I think the following proof works, ignore if you didn't want to see attempts at a proof but only regarding the question about $C_5$ specifically:
You can prove this by induction. Any connected simple graph of 2 vertices is a biclique. Suppose that for k <= n, any connected simple graph with k vertices not having $P_4$ or $C_3$ as an induced subgraph has this property. Now consider any graph of size n+1 that does not have either $P_4$ or $C_3$ as an induced subgraph. Then for any vertex v, the subgraph induced on all other vertices is a biclique (since it does not have $P_4$ or $C_3$ as an induced subgraph). Since the graph (call it G) is connected, there is a vertex w which is adjacent to v (in the induction case n>2). Call the partition of vertices to which w belongs in the n-sized induced subgraph (which is a biclique) $p_1$ and the other one $p_2$. Consider any vertex x in $p_2$. Since there is a vertex wx (by induction hypothesis), vx does not exist (else $C_3$ would become an induced subgraph). For any vertex other than v in $p_1$ (say y), xy also exists. If vy does not exist, then the path vwxy would induce $P_4$ in the subgraph of G consisting of v, w, x, y. So vy must also exist.
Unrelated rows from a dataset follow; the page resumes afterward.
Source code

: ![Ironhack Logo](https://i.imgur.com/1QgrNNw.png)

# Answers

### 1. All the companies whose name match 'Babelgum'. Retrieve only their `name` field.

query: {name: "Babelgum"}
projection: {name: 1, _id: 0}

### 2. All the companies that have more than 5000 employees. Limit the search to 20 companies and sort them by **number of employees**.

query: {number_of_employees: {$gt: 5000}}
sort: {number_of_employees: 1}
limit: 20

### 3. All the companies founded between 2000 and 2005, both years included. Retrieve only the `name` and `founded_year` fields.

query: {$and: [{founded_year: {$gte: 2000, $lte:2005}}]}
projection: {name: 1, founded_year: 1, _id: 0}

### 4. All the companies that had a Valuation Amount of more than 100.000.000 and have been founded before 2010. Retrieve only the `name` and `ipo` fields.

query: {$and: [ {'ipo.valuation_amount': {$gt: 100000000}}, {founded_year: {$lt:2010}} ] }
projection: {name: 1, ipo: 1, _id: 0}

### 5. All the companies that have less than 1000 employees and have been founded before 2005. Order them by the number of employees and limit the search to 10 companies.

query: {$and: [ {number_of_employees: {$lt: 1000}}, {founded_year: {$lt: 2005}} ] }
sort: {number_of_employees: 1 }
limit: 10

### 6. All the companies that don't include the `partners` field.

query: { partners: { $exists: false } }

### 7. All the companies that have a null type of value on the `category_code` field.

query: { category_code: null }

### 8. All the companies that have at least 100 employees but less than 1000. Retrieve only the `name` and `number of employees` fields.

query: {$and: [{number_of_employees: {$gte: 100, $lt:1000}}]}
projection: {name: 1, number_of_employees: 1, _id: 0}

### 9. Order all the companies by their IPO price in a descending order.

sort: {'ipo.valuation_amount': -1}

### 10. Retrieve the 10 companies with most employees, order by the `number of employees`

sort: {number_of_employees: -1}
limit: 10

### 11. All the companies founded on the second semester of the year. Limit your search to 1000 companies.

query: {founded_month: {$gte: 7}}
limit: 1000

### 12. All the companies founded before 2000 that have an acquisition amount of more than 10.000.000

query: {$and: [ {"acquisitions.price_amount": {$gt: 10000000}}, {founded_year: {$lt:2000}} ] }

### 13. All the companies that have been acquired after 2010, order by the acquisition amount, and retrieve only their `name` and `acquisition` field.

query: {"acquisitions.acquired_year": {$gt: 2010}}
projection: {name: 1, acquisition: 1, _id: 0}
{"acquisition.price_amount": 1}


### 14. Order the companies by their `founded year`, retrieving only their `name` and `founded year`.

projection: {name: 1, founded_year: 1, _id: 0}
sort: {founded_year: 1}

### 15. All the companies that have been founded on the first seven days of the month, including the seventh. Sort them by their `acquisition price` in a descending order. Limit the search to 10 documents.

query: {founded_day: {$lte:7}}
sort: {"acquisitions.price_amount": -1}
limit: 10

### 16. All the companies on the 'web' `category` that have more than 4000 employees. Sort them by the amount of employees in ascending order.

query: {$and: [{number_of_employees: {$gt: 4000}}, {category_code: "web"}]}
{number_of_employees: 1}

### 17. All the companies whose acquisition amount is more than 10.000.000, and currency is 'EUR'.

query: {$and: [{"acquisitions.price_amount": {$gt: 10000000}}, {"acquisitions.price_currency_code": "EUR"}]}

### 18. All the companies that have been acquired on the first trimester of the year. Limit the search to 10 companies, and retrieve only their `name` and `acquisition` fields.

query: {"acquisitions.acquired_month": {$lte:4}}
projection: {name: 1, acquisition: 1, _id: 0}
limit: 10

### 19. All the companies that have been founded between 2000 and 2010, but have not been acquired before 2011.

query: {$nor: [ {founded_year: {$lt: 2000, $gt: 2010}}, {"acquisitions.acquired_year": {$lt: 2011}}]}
EDIT: As joriki pointed out, the subgraph induced on the rest of the vertices need not be connected. In that case, all we know for now is that each connected component of the subgraph induced on the rest of the vertices is a biclique, with the added condition that for each of these components there exists a vertex which has an edge to v.
Let $G_1$ and $G_2$ be two such components, with vertex w and x repectively that is connected to v. If removal of v splits G into isolated points, then G is already a biclique (one partition being v itself and other one being rest of vertices). Else, at least one out of $G_1$ and $G_2$ has at least one more vertex in addition to the one that is connected to v. Without loss of generality, we can assume this is $G_1$, and let the vertex be y. Now we know that ywvx is a connected path. yx and wx cannot exist as x is on a different connected component from y and w. vy does not exist as then ywv will be a triangle. So the subgraph og G induced on y,w,v,x will then be $P_4$. So we can safely rule out this situation too.